2. Turn over names of wealthy American clients.
2a. Try to limit fallout at private bank.
3. Defend bank against Massachusetts acution-rate fraud claims.
4. Split the bank in two?
5. Find four new board members.
6. Mollify activist investor Lugman Arnold.
7. Find time to complete strategic review by Oct. 2."
This bank is a mess!
I had forgotten the totality of its trouble.
The lawsuit regarding alleged tax evasion by American private banking clients. The auction-rate securities fraud case. And the end result of UBS's split over valuation of the same subprime CDOs for itself and customers.
The irony, though, is that, when you look at a five year chart of UBS compared to the major US commercial banks- BofA, Wachovia, Chase and Citi, plus the S&P500 Index- it just looks like one of the bunch.
Because I don't regularly follow UBS, it being a Swiss-based bank, I didn't realize how badly it had slipped, to the point of easily being confused, on a performance basis, for a large, mediocre bank.

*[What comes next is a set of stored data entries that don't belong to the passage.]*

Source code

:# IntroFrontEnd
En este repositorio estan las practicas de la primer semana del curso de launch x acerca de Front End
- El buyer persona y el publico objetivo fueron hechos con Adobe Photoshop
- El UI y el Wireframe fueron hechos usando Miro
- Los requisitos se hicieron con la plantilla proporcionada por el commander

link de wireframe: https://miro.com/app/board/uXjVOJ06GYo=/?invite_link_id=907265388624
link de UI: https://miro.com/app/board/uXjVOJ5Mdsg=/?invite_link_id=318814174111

In fact, it's right with the four large US banks on five-year price performance, just behind Chase. UBS actually outperformed the index and the other banks for 2005-06, but then the seeds of trouble sown then began to sprout, and it nosedived like the other banks over the past 18 months.

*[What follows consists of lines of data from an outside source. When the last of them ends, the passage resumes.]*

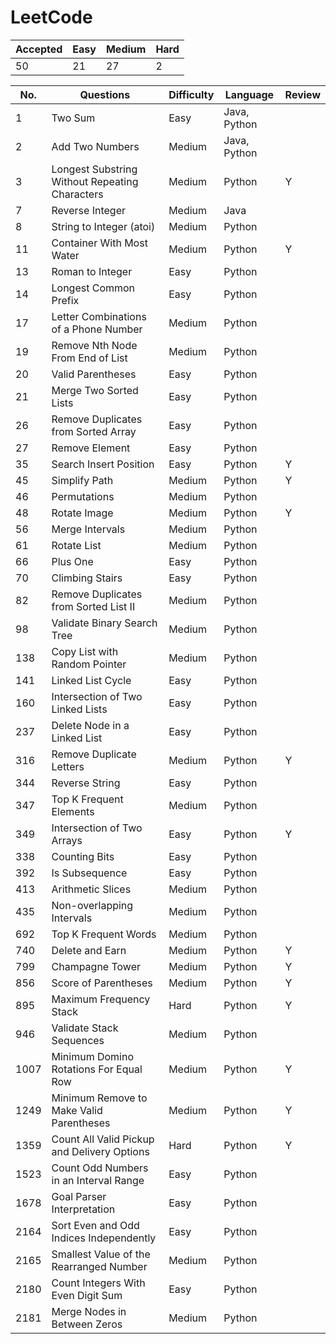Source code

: # LeetCode

Accepted | Easy | Medium | Hard
---------|------|--------|-----
50       | 21   | 27     | 2

No. | Questions | Difficulty | Language | Review
----|------------------------------------------------|--------|--------------|--
1   | Two Sum                                        | Easy   | Java, Python |
2   | Add Two Numbers                                | Medium | Java, Python |
3   | Longest Substring Without Repeating Characters | Medium | Python       | Y
7   | Reverse Integer                                | Medium | Java         |
8   | String to Integer (atoi)                       | Medium | Python       |
11  | Container With Most Water                      | Medium | Python       | Y
13  | Roman to Integer                               | Easy   | Python       |
14  | Longest Common Prefix                          | Easy   | Python       |
17  | Letter Combinations of a Phone Number          | Medium | Python       |
19  | Remove Nth Node From End of List               | Medium | Python       |
20  | Valid Parentheses                              | Easy   | Python       |
21  | Merge Two Sorted Lists                         | Easy   | Python       |
26  | Remove Duplicates from Sorted Array            | Easy   | Python       |
27  | Remove Element                                 | Easy   | Python       |
35  | Search Insert Position                         | Easy   | Python       | Y
45  | Simplify Path                                  | Medium | Python       | Y
46  | Permutations                                   | Medium | Python       |
48  | Rotate Image                                   | Medium | Python       | Y
56  | Merge Intervals                                | Medium | Python       |
61  | Rotate List                                    | Medium | Python       |
66  | Plus One                                       | Easy   | Python       |
70  | Climbing Stairs                                | Easy   | Python       |
82  | Remove Duplicates from Sorted List II          | Medium | Python       |
98  | Validate Binary Search Tree                    | Medium | Python       |
138 | Copy List with Random Pointer                  | Medium | Python       |
141 | Linked List Cycle                              | Easy   | Python       |
160 | Intersection of Two Linked Lists               | Easy   | Python       |
237 | Delete Node in a Linked List                   | Easy   | Python       |
316 | Remove Duplicate Letters                       | Medium | Python       | Y
344 | Reverse String                                 | Easy   | Python       |
347 | Top K Frequent Elements                        | Medium | Python       |
349 | Intersection of Two Arrays                     | Easy   | Python       | Y
338 | Counting Bits                                  | Easy   | Python       |
392 | Is Subsequence                                 | Easy   | Python       |
413 | Arithmetic Slices                              | Medium | Python       |
435 | Non-overlapping Intervals                      | Medium | Python       |
692 | Top K Frequent Words                           | Medium | Python       |
740 | Delete and Earn                                | Medium | Python       | Y
799 | Champagne Tower                                | Medium | Python       | Y
856 | Score of Parentheses                           | Medium | Python       | Y
895 | Maximum Frequency Stack                        | Hard   | Python       | Y
946 | Validate Stack Sequences                       | Medium | Python       | 
1007| Minimum Domino Rotations For Equal Row         | Medium | Python       | Y
1249| Minimum Remove to Make Valid Parentheses       | Medium | Python       | Y
1359| Count All Valid Pickup and Delivery Options    | Hard   | Python       | Y
1523| Count Odd Numbers in an Interval Range         | Easy   | Python       |
1678| Goal Parser Interpretation                     | Easy   | Python       |
2164| Sort Even and Odd Indices Independently        | Easy   | Python       |
2165| Smallest Value of the Rearranged Number        | Medium | Python       |
2180| Count Integers With Even Digit Sum             | Easy   | Python       |
2181| Merge Nodes in Between Zeros                   | Medium | Python       |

In this timeframe, UBS is squarely in the middle of its fellow large banks, plummeting disastrously to lose more than 60% of its value in two years.
And, now, beyond the operating issues of the subprime assets, auction-rate securities mess, and tax evasion matters, it has to fix its own management and strategy.
With a new leader.
I guess maybe the good news is that it's clearly not just US banks that have performed so badly and gotten risk management so wrong in the past half-decade.